Not-So Golden: Sia’s Controversial ‘Music’ Receives Globe Nominations


Merrick Morton/Vertical Entertainment

Gia Shin, Staff Writer

When the Golden Globes nominee list was announced on February 3rd, one film stood out from the rest, but not for the reason one might expect. Sia’s feature film, Music, has been receiving backlash since last year due to several controversies, the most significant of which is that she cast Maddie Ziegler, a neurotypical star, to play the role of an autistic character.

There are various issues of concern regarding the film, the first one being the very opening scene. There are flashing strobe lights and colors without warning, which are overstimulating for autistic people and can even cause seizures for those with photosensitive epilepsy, which is commonly found among them. Moreover, Ziegler’s performance throughout the entire film is a caricature of autistic movements and body language. Exaggerating the mannerisms of autistic people is how neurotypical people often bully those who are developmentally disabled. Thus, the film, however unintentionally, seemed to be a mockery of autistic people, perpetuating a stigma. “[Ziegler’s body language] was herky-jerky and robotic and unnatural to the point of absurdity. As autistics, we don’t really have great control over our movements, but even in their perceived unnaturalness, there is usually still something very human and natural about them,” wrote @sarcasticsunshine on Instagram.

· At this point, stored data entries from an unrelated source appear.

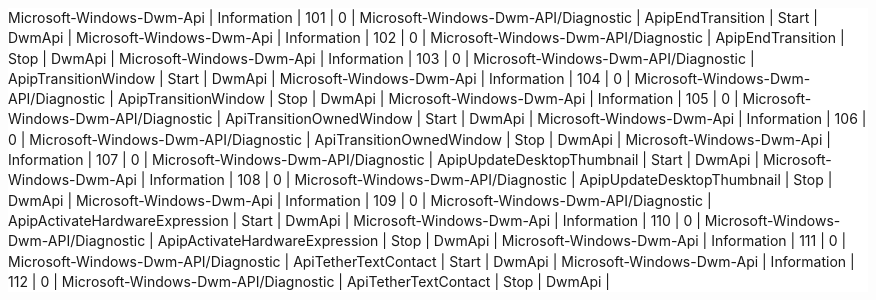Microsoft-Windows-Dwm-Api  |  Information  |  101       |  0        |  Microsoft-Windows-Dwm-API/Diagnostic  |  ApipEndTransition                        |  Start   |  DwmApi   |
Microsoft-Windows-Dwm-Api  |  Information  |  102       |  0        |  Microsoft-Windows-Dwm-API/Diagnostic  |  ApipEndTransition                        |  Stop    |  DwmApi   |
Microsoft-Windows-Dwm-Api  |  Information  |  103       |  0        |  Microsoft-Windows-Dwm-API/Diagnostic  |  ApipTransitionWindow                     |  Start   |  DwmApi   |
Microsoft-Windows-Dwm-Api  |  Information  |  104       |  0        |  Microsoft-Windows-Dwm-API/Diagnostic  |  ApipTransitionWindow                     |  Stop    |  DwmApi   |
Microsoft-Windows-Dwm-Api  |  Information  |  105       |  0        |  Microsoft-Windows-Dwm-API/Diagnostic  |  ApiTransitionOwnedWindow                 |  Start   |  DwmApi   |
Microsoft-Windows-Dwm-Api  |  Information  |  106       |  0        |  Microsoft-Windows-Dwm-API/Diagnostic  |  ApiTransitionOwnedWindow                 |  Stop    |  DwmApi   |
Microsoft-Windows-Dwm-Api  |  Information  |  107       |  0        |  Microsoft-Windows-Dwm-API/Diagnostic  |  ApipUpdateDesktopThumbnail               |  Start   |  DwmApi   |
Microsoft-Windows-Dwm-Api  |  Information  |  108       |  0        |  Microsoft-Windows-Dwm-API/Diagnostic  |  ApipUpdateDesktopThumbnail               |  Stop    |  DwmApi   |
Microsoft-Windows-Dwm-Api  |  Information  |  109       |  0        |  Microsoft-Windows-Dwm-API/Diagnostic  |  ApipActivateHardwareExpression           |  Start   |  DwmApi   |
Microsoft-Windows-Dwm-Api  |  Information  |  110       |  0        |  Microsoft-Windows-Dwm-API/Diagnostic  |  ApipActivateHardwareExpression           |  Stop    |  DwmApi   |
Microsoft-Windows-Dwm-Api  |  Information  |  111       |  0        |  Microsoft-Windows-Dwm-API/Diagnostic  |  ApiTetherTextContact                     |  Start   |  DwmApi   |
Microsoft-Windows-Dwm-Api  |  Information  |  112       |  0        |  Microsoft-Windows-Dwm-API/Diagnostic  |  ApiTetherTextContact                     |  Stop    |  DwmApi   |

“I honestly think that casting Maddie Ziegler as an autistic character was extremely inappropriate,” Nina Bogosian (’23) said. “There has been a lot of news recently saying that Maddie herself was uncomfortable with portraying this character, but nobody listened to her because of her age. Sia also said that she tried to work with a nonverbal actress on the spectrum before casting Maddie, but said that it didn’t work out. Even if that [were] the case, I don’t understand why she wouldn’t put in the effort to try and find someone who was still on the spectrum but would be able to handle an environment on a film set better.” According to an interview on The Project, an Australian talk show, Maddie cried on the first day of rehearsals because she was worried that the community would make fun of her.

To disarm her critics, Sia revealed on Twitter, “I actually tried working with a beautiful young girl non-verbal on the spectrum and she found it unpleasant and stressful. So that’s why I cast Maddie.” However, Sia only perpetuated backlash when she responded to one user who tweeted, “Several autistic actors, myself included, responded to these tweets. We all said we could have acted in it on short notice. These excuses are just that—excuses. The fact of the matter is zero effort was made to include anyone who is actually autistic.” Users were stunned by her response: “Maybe you’re just a bad actor.”

Sia defended her casting choice on The Project, saying, “I realized it wasn’t ableism—I mean, it is ableism, I guess, as well—but it’s actually nepotism because I can’t do a project without her. I don’t want to.” She also claimed, “we sent [Ziegler’s performance] off to the Child Mind Institute, and she received a 100% as performance accuracy.”

But casting is not the only point of contention. The movie promotes deadly restraint techniques, where people, often disabled, are put face-down and another force is exerted upon them. After dealing with complaints from critics, Sia apologized and promised to remove the restraint scenes from future screenings.  

“Music” was nominated for best picture in the musical or comedy category at this year’s Golden Globes, with Kate Hudson picking up a nomination for best actress. As a result of all the controversy, a petition to cancel the film garnered 17,000 signatures. Sia apologized to the autism community for perpetuating dated stereotypes and misrepresentation.